What’s missing so far from the results is where this 1% of COVID infected passengers flew in from. That’s an important piece of the puzzle, as an effective COVID travel regime needs to filter out passengers based on the level of risk and departure point.
Will a two test system as used in Jersey in Alberta work?
The system in Jersey
For example, the Channel Island of Jersey has a three tier system, involving two tests. Everyone needs a test to enter, or is tested on arrival. Jersey actually has a mobile lab just outside the airport, which handles both airport and ferry arrivals.
If you are from a ‘green’ country you can then go, provided you test negative, though you need to take a second test on day five.
If you are from an ‘amber’ country, you take that second day five test but those five days need to be spent in isolation. Meanwhile, arrivals from ‘red’ countries have to isolate for the full fourteen days. Jersey has seen no spike in COVID cases from people arriving by air.
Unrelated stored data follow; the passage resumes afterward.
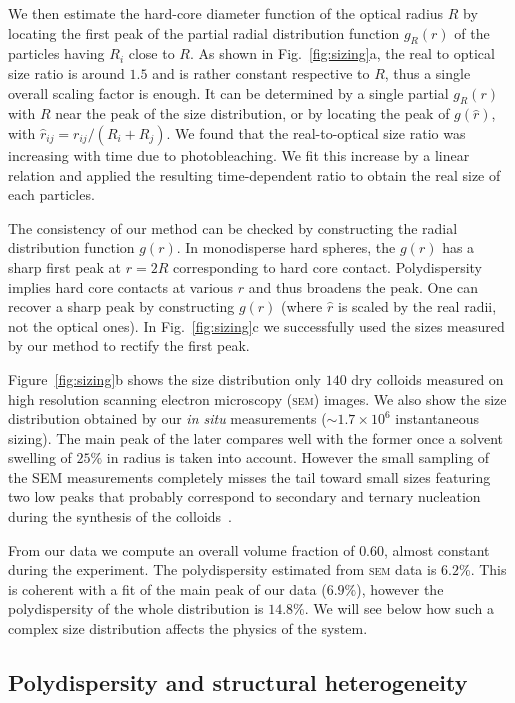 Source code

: \documentclass[8.5pt,twoside,twocolumn]{article}
\begin{document}
We then estimate the hard-core diameter function of the optical radius $R$ by locating the first peak of the partial radial distribution function $g_R(r)$ of the particles having $R_i$ close to $R$. As shown in Fig.~\ref{fig:sizing}a, the real to optical size ratio is around $1.5$ and is rather constant respective to $R$, thus a single overall scaling factor is enough. It can be determined by a single partial $g_R(r)$ with $R$ near the peak of the size distribution, or by locating the peak of $g(\hat{r})$, with $\hat{r}_{ij} = r_{ij}/(R_i+R_j)$. We found that the real-to-optical size ratio was increasing with time due to photobleaching. We fit this increase by a linear relation and applied the resulting time-dependent ratio to obtain the real size of each particles.

The consistency of our method can be checked by constructing the radial distribution function $g(r)$. In monodisperse hard spheres, the $g(r)$ has a sharp first peak at $r=2R$ corresponding to hard core contact. Polydispersity implies hard core contacts at various $r$ and thus broadens the peak. One can recover a sharp peak by constructing $g(\hat{r})$ (where $\hat{r}$ is scaled by the real radii, not the optical ones). In Fig.~\ref{fig:sizing}c we successfully used the sizes measured by our method to rectify the first peak.

Figure~\ref{fig:sizing}b shows the size distribution only $140$ dry colloids measured on high resolution scanning electron microscopy (\textsc{sem}) images. We also show the size distribution obtained by our \emph{in situ} measurements ($\sim 1.7\times 10^6$ instantaneous sizing). The main peak of the later compares well with the former once a solvent swelling of $25\%$ in radius is taken into account. However the small sampling of the SEM measurements completely misses the tail toward small sizes featuring two low peaks that probably correspond to secondary and ternary nucleation during the synthesis of the colloids~\cite{bosma2002,Poon2012}.

From our data we compute an overall volume fraction of $0.60$, almost constant during the experiment. The polydispersity estimated from \textsc{sem} data is $6.2\%$. This is coherent with a fit of the main peak of our data ($6.9\%$), however the polydispersity of the whole distribution is $14.8\%$. We will see below how such a complex size distribution affects the physics of the system.



\subsection{Polydispersity and structural heterogeneity}
\end{document}

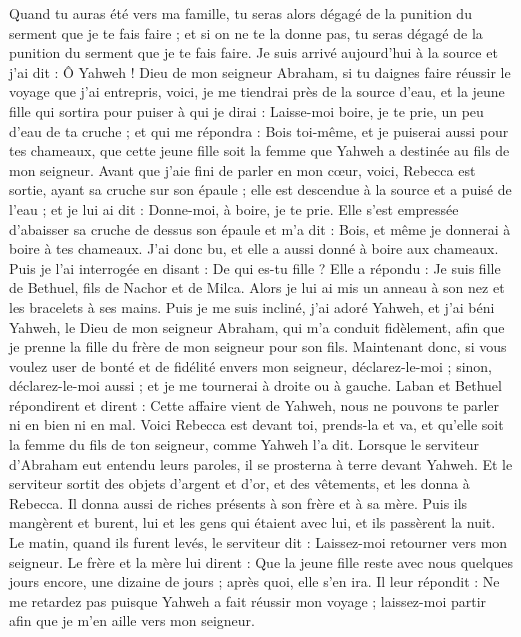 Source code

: \begin{multicols}{2}
Quand tu auras été vers ma famille, tu seras alors dégagé de la punition du serment que je te fais faire ; et si on ne te la donne pas, tu seras dégagé de la punition du serment que je te fais faire.
Je suis arrivé aujourd'hui à la source et j'ai dit : Ô Yahweh ! Dieu de mon seigneur Abraham, si tu daignes faire réussir le voyage que j'ai entrepris,
voici, je me tiendrai près de la source d'eau, et la jeune fille qui sortira pour puiser à qui je dirai : Laisse-moi boire, je te prie, un peu d’eau de ta cruche ; et qui me répondra :
Bois toi-même, et je puiserai aussi pour tes chameaux, que cette jeune fille soit la femme que Yahweh a destinée au fils de mon seigneur.
Avant que j’aie fini de parler en mon cœur, voici, Rebecca est sortie, ayant sa cruche sur son épaule ; elle est descendue à la source et a puisé de l'eau ; et je lui ai dit : Donne-moi, à boire, je te prie.
Elle s’est empressée d’abaisser sa cruche de dessus son épaule et m'a dit : Bois, et même je donnerai à boire à tes chameaux. J'ai donc bu, et elle a aussi donné à boire aux chameaux.
Puis je l'ai interrogée en disant : De qui es-tu fille ? Elle a répondu : Je suis fille de Bethuel, fils de Nachor et de Milca. Alors je lui ai mis un anneau à son nez et les bracelets à ses mains.
Puis je me suis incliné, j’ai adoré Yahweh, et j'ai béni Yahweh, le Dieu de mon seigneur Abraham, qui m'a conduit fidèlement, afin que je prenne la fille du frère de mon seigneur pour son fils.
Maintenant donc, si vous voulez user de bonté et de fidélité envers mon seigneur, déclarez-le-moi ; sinon, déclarez-le-moi aussi ; et je me tournerai à droite ou à gauche.
Laban et Bethuel répondirent et dirent : Cette affaire vient de Yahweh, nous ne pouvons te parler ni en bien ni en mal.
Voici Rebecca est devant toi, prends-la et va, et qu'elle soit la femme du fils de ton seigneur, comme Yahweh l’a dit.
Lorsque le serviteur d'Abraham eut entendu leurs paroles, il se prosterna à terre devant Yahweh.
Et le serviteur sortit des objets d'argent et d'or, et des vêtements, et les donna à Rebecca. Il donna aussi de riches présents à son frère et à sa mère.
Puis ils mangèrent et burent, lui et les gens qui étaient avec lui, et ils passèrent la nuit.  Le matin,  quand ils furent levés, le serviteur dit : Laissez-moi retourner vers mon seigneur.
Le frère et la mère lui dirent : Que la jeune fille reste avec nous quelques jours encore, une dizaine de jours ;  après quoi, elle s'en ira.
Il leur répondit : Ne me retardez pas puisque Yahweh a fait réussir mon voyage ; laissez-moi partir  afin que je m'en aille vers mon seigneur.

\end{multicols}
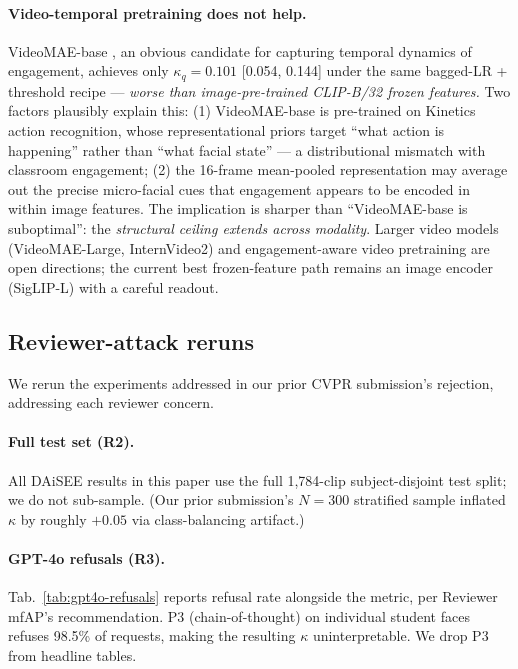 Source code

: \paragraph{Video-temporal pretraining does not help.} VideoMAE-base
\cite{tong2022videomae}, an obvious candidate for capturing temporal
dynamics of engagement, achieves only $\kappa_q = 0.101$ [0.054,
0.144] under the same bagged-LR + threshold recipe ---
\emph{worse than image-pre-trained CLIP-B/32 frozen features.} Two
factors plausibly explain this: (1) VideoMAE-base is pre-trained on
Kinetics action recognition, whose representational priors target
``what action is happening'' rather than ``what facial state'' --- a
distributional mismatch with classroom engagement; (2) the 16-frame
mean-pooled representation may average out the precise micro-facial
cues that engagement appears to be encoded in within image features.
The implication is sharper than ``VideoMAE-base is suboptimal'': the
\emph{structural ceiling extends across modality}. Larger video models
(VideoMAE-Large, InternVideo2) and engagement-aware video pretraining
are open directions; the current best frozen-feature path remains an
image encoder (SigLIP-L) with a careful readout.

\subsection{Reviewer-attack reruns}
\label{sec:attacks}

We rerun the experiments addressed in our prior CVPR submission's
rejection, addressing each reviewer concern.

\paragraph{Full test set (R2).} All DAiSEE results in this paper
use the full 1,784-clip subject-disjoint test split; we do not
sub-sample. (Our prior submission's $N = 300$ stratified sample
inflated $\kappa$ by roughly $+0.05$ via class-balancing artifact.)

\paragraph{GPT-4o refusals (R3).} Tab.~\ref{tab:gpt4o-refusals}
reports refusal rate alongside the metric, per Reviewer mfAP's
recommendation. P3 (chain-of-thought) on individual student faces
refuses 98.5\% of requests, making the resulting $\kappa$
uninterpretable. We drop P3 from headline tables.

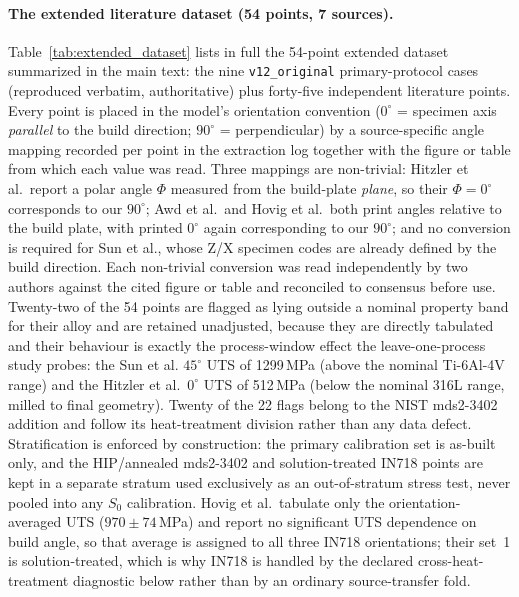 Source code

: \documentclass[11pt,a4paper,twocolumn]{article}
\providecommand{\ang}[1]{\ensuremath{#1^{\circ}}}
\begin{document}
\paragraph{The extended literature dataset (54 points, 7 sources).} Table~\ref{tab:extended_dataset} lists in
full the 54-point extended dataset summarized in the main text: the nine \texttt{v12\_original} primary-protocol
cases (reproduced verbatim, authoritative) plus forty-five independent literature points. Every point is placed
in the model's orientation convention ($\ang{0}$ = specimen axis \emph{parallel} to the build direction;
$\ang{90}$ = perpendicular) by a source-specific angle mapping recorded per point in the extraction log together
with the figure or table from which each value was read. Three mappings are non-trivial: Hitzler et al.\ report a
polar angle $\Phi$ measured from the build-plate \emph{plane}, so their $\Phi = 0^\circ$ corresponds to our
$\ang{90}$; Awd et al.\ and Hovig et al.\ both print angles relative to the build plate, with printed $0^\circ$
again corresponding to our $\ang{90}$; and no conversion is required for Sun et al., whose Z/X specimen codes are
already defined by the build direction. Each non-trivial conversion was read independently by two authors against
the cited figure or table and reconciled to consensus before use. Twenty-two of the 54 points are flagged as lying
outside a nominal property band for their alloy and are retained unadjusted, because they are directly tabulated
and their behaviour is exactly the process-window effect the leave-one-process study probes: the Sun et al.
$\ang{45}$ UTS of 1299\,MPa (above the nominal Ti-6Al-4V range) and the Hitzler et al.\ $\ang{0}$ UTS of 512\,MPa
(below the nominal 316L range, milled to final geometry). Twenty of the 22 flags belong to the NIST mds2-3402
addition and follow its heat-treatment division rather than any data defect. Stratification is enforced by
construction: the primary calibration set is as-built only, and the HIP/annealed mds2-3402 and solution-treated
IN718 points are kept in a separate stratum used exclusively as an out-of-stratum stress test, never pooled into
any $S_0$ calibration. Hovig et al.\ tabulate only the orientation-averaged UTS ($970\pm74$\,MPa) and report no
significant UTS dependence on build angle, so that average is assigned to all three IN718 orientations; their
set~1 is solution-treated, which is why IN718 is handled by the declared cross-heat-treatment diagnostic below
rather than by an ordinary source-transfer fold.
\end{document}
It’s also worth keeping an eye on what’s happening in Calgary. The Alberta COVID-19 Border Testing Pilot Program, is very similar to the system used in Jersey. If an individual tests negative, they may leave quarantine but must follow all required preventative measures, including daily check-ins and taking a second COVID-19 test on the sixth or seventh day, and staying in Alberta for the full 14 days.
Testing+ – Testing needs to be supplemented with other measures
Overall these results support our recommendations in our Testing+ Whitepaper. Namely that testing is important but on it’s own, it’s not enough.
A test on departure for all needs to be complimented by a second test for some, by pre travel screening and authorizations, by temperature checks and other biosafety measures, and by an effective track and trace system.